Human will is all-powerful, and by it we can produce any change of any kind in the development of our future well-being. There is, again, the view that God alone is responsible for all our actions, and that He makes those whom He wants to raise perform good actions and those whom He wants to take the downward path commit sinful deeds. There is also the view that God rewards or praises us in accordance with our good or bad deeds, and that we alone are responsible for our actions and free to act as we choose. There is a further view, elaborately dealt with in Patañjali’s Yoga-sūtra , that our deeds determine the particular nature of our birth, the period of our lifetime and the nature of our enjoyments or sufferings. Ordinarily the fruits of the actions of a previous birth are reaped in the present birth, and the ripened fruits of the actions of the present birth determine the nature of the future birth, period of life and pleasurable or painful experiences, while the fruits of extremely good or bad actions are reaped in this life.

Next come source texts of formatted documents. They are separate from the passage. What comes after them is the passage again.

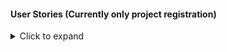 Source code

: #### User Stories (Currently only project registration)

<details>
<summary>Click to expand</summary>

| User Stories | Details | Tests |
|--------------|---------|-------|
| As a student I want to be able to provide my student information when registering for projects | Details will include student id, name and course details | Input name, student id and course details into provided boxes. The boxes should be required and not allow submission if they are not filled out |
| As a student I want to be able to specify if my course is in cyber security and if my project is in cyber security | Check boxes will be given to specify | Check boxes to confirm that they are in cyber security. Leave boxes empty. Both scenarios should still allow students to submit the form |
| When registering projects, students should be able to specify whether it is a group or individual project | Registering as a group should open a section to input the information of group members | Tick checkbox when in a group project. Fill out provided section to open up when it is selected to input the details of group members |
| When registering a group project, notifications should be sent confirming each group member of their registration | The notifications would be sent in emails and have a section to confirm their place in the group | Register as a group. Emails sent will have a section to confirm or deny a user's place on the project. Accept and deny the registration |
| Students should be able to register supervisor details for their project | There can either be 1 or 2 supervisors | Register with 1 supervisor. Register with 2 supervisors. Fill out their information in the provided sections. Boxes should be required for submission |
| Students should be able to specify whether there are ethical considerations | When students confirm there are ethical considerations, provide a link to a checklist to be filled out for the ethical review. Also provide a text box to give a description of the project | Tick a box whether there are ethical concerns. Fill out the text box provided to explain the concerns. Click on the provided link to be directed to an ethical review checklist form to be filled out |
| Students should be able to check the status of their registration to see which group members still need to confirm the form | Students may be given a button to send reminders to group members to confirm their place on the project | Access form and check if all group members have accepted and registered their details to the project |
| Academics should be sent details of projects they are supervising to check that the topic is appropriate for the course of the student | Cyber security students should only be able to register to projects listed as cyber security | When students register, send the details to supervisors to check. There should be a confirmation that the students are registering for appropriate projects related to their course |
| Supervisors should be notified when they have been registered for a project by a student | Notifications will be sent by email to the relevant supervisor given by the student | Send notification to supervisor that they have been registered with a project. Check that email correctly provides project and student details |
| Supervisors should be able to OK or reject projects they are given by students | This could be provided in the email sent to notify supervisors of their registration to a project by a student | Accept project proposed by students. Reject project using the notification email sent |
| PS should be able to send reminders to both students and academic staff if they have not registered with a project | The reminders should be sent by email and could be sent all at once with a provided button | Send reminder email to students not registered. Send reminders to academic staff not registered with projects |
| PS should be able to generate a spreadsheet report of the statuses of all students and staff related to project registration | Students and staff might be separated into their own sections to allow for easy viewing | Query database and generate spreadsheet containing relevant information on project registration status, course details etc. |
| PS should be able to check if there are any students registered to a project not appropriate for their course | The spreadsheet will specifically search for cyber security students to check if their project is a cyber security one | Query database and check students that are registered with inappropriate projects for their course. E.g. Cyber security student not registered with a cyber security project |
| As a module convenor I would like to generate reports on how many of my students have registered for a project | Reports might also show if the student is in cyber security and if their project is in cyber security | Query database to check students that are in the module convenor’s course have registered a project |
| As a director of graduate studies I would like to be able to access a list of students and see their registration status as well as the statuses of supervisors | This would be similar to reports generated by PS and module convenors | Query for a spreadsheet detailing the information of students and academic staff |
| All users will have the ability to declare what type of user they are to be granted more access to the microservice | User types will be student, academic staff, PS, modules convenor or director of graduate studies. Each will provide varying levels of access to information | Tick box announcing user is a student, academic staff, PS, module convenor or director of graduate studies. Check that appropriate access has been provided for each user type |
| Superusers will need access to all parts of the microservice for development | Superusers should be able to change parts of the form such as adding or taking away required inputs | Register as superuser. Add or take away an input of the registration form. Submission of project should still be allowed after changing the form |

</details> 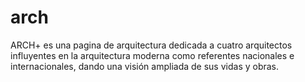 # arch
ARCH+ es una pagina de arquitectura dedicada a cuatro arquitectos influyentes en la arquitectura moderna como referentes nacionales e internacionales, dando una visión ampliada de sus vidas y obras.
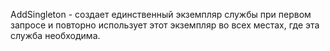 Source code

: 
AddSingleton - создает единственный экземпляр службы при первом запросе и повторно использует этот экземпляр во всех местах, где эта служба необходима. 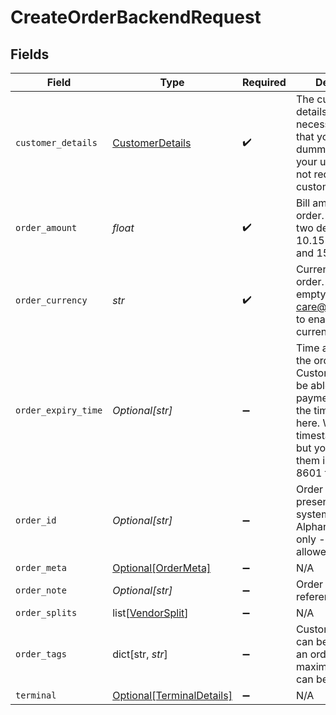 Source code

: # CreateOrderBackendRequest


## Fields

| Field                                                                                                                                                                                                    | Type                                                                                                                                                                                                     | Required                                                                                                                                                                                                 | Description                                                                                                                                                                                              | Example                                                                                                                                                                                                  |
| -------------------------------------------------------------------------------------------------------------------------------------------------------------------------------------------------------- | -------------------------------------------------------------------------------------------------------------------------------------------------------------------------------------------------------- | -------------------------------------------------------------------------------------------------------------------------------------------------------------------------------------------------------- | -------------------------------------------------------------------------------------------------------------------------------------------------------------------------------------------------------- | -------------------------------------------------------------------------------------------------------------------------------------------------------------------------------------------------------- |
| `customer_details`                                                                                                                                                                                       | [CustomerDetails](../../models/shared/customerdetails.md)                                                                                                                                                | :heavy_check_mark:                                                                                                                                                                                       | The customer details that are necessary. Note that you can pass dummy details if your use case does not require the customer details.                                                                    |                                                                                                                                                                                                          |
| `order_amount`                                                                                                                                                                                           | *float*                                                                                                                                                                                                  | :heavy_check_mark:                                                                                                                                                                                       | Bill amount for the order. Provide upto two decimals. 10.15 means Rs 10 and 15 paisa                                                                                                                     | 10.15                                                                                                                                                                                                    |
| `order_currency`                                                                                                                                                                                         | *str*                                                                                                                                                                                                    | :heavy_check_mark:                                                                                                                                                                                       | Currency for the order. INR if left empty. Contact care@cashfree.com to enable new currencies.                                                                                                           | INR                                                                                                                                                                                                      |
| `order_expiry_time`                                                                                                                                                                                      | *Optional[str]*                                                                                                                                                                                          | :heavy_minus_sign:                                                                                                                                                                                       | Time after which the order expires. Customers will not be able to make the payment beyond the time specified here. We store timestamps in IST, but you can provide them in a valid ISO 8601 time format. | 2021-07-29T00:00:00Z                                                                                                                                                                                     |
| `order_id`                                                                                                                                                                                               | *Optional[str]*                                                                                                                                                                                          | :heavy_minus_sign:                                                                                                                                                                                       | Order identifier present in your system. Alphanumeric and only - and _ allowed.                                                                                                                          |                                                                                                                                                                                                          |
| `order_meta`                                                                                                                                                                                             | [Optional[OrderMeta]](../../models/shared/ordermeta.md)                                                                                                                                                  | :heavy_minus_sign:                                                                                                                                                                                       | N/A                                                                                                                                                                                                      |                                                                                                                                                                                                          |
| `order_note`                                                                                                                                                                                             | *Optional[str]*                                                                                                                                                                                          | :heavy_minus_sign:                                                                                                                                                                                       | Order note for reference.                                                                                                                                                                                | Test order                                                                                                                                                                                               |
| `order_splits`                                                                                                                                                                                           | list[[VendorSplit](../../models/shared/vendorsplit.md)]                                                                                                                                                  | :heavy_minus_sign:                                                                                                                                                                                       | N/A                                                                                                                                                                                                      |                                                                                                                                                                                                          |
| `order_tags`                                                                                                                                                                                             | dict[str, *str*]                                                                                                                                                                                         | :heavy_minus_sign:                                                                                                                                                                                       | Custom Tags which can be passed for an order. A maximum of 6 tags can be added                                                                                                                           |                                                                                                                                                                                                          |
| `terminal`                                                                                                                                                                                               | [Optional[TerminalDetails]](../../models/shared/terminaldetails.md)                                                                                                                                      | :heavy_minus_sign:                                                                                                                                                                                       | N/A                                                                                                                                                                                                      |                                                                                                                                                                                                          |
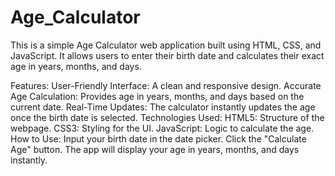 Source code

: # Age_Calculator

This is a simple Age Calculator web application built using HTML, CSS, and JavaScript. It allows users to enter their birth date and calculates their exact age in years, months, and days.

Features:
User-Friendly Interface: A clean and responsive design.
Accurate Age Calculation: Provides age in years, months, and days based on the current date.
Real-Time Updates: The calculator instantly updates the age once the birth date is selected.
Technologies Used:
HTML5: Structure of the webpage.
CSS3: Styling for the UI.
JavaScript: Logic to calculate the age.
How to Use:
Input your birth date in the date picker.
Click the "Calculate Age" button.
The app will display your age in years, months, and days instantly.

In none of these theories do we find the sort of common-sense eclecticism that we find in Caraka. For here it is only the fruits of extremely bad actions that cannot be arrested by the normal efforts of good conduct. The fruits of all ordinary actions can be arrested by normal physical ways of well-balanced conduct, the administration of proper medicines and the like. This implies that our ordinary non-moral actions in the proper care of health, taking proper tonics, medicines and the like, can modify or arrest the ordinary course of the fruition of our karma. Thus, according to the effects of my ordinary karma I may have fallen ill; but, if I take due care, I may avoid such effects and may still be in good health. According to other theories the laws of karma are immutable. Only the fruits of unripe karma can be destroyed by true knowledge.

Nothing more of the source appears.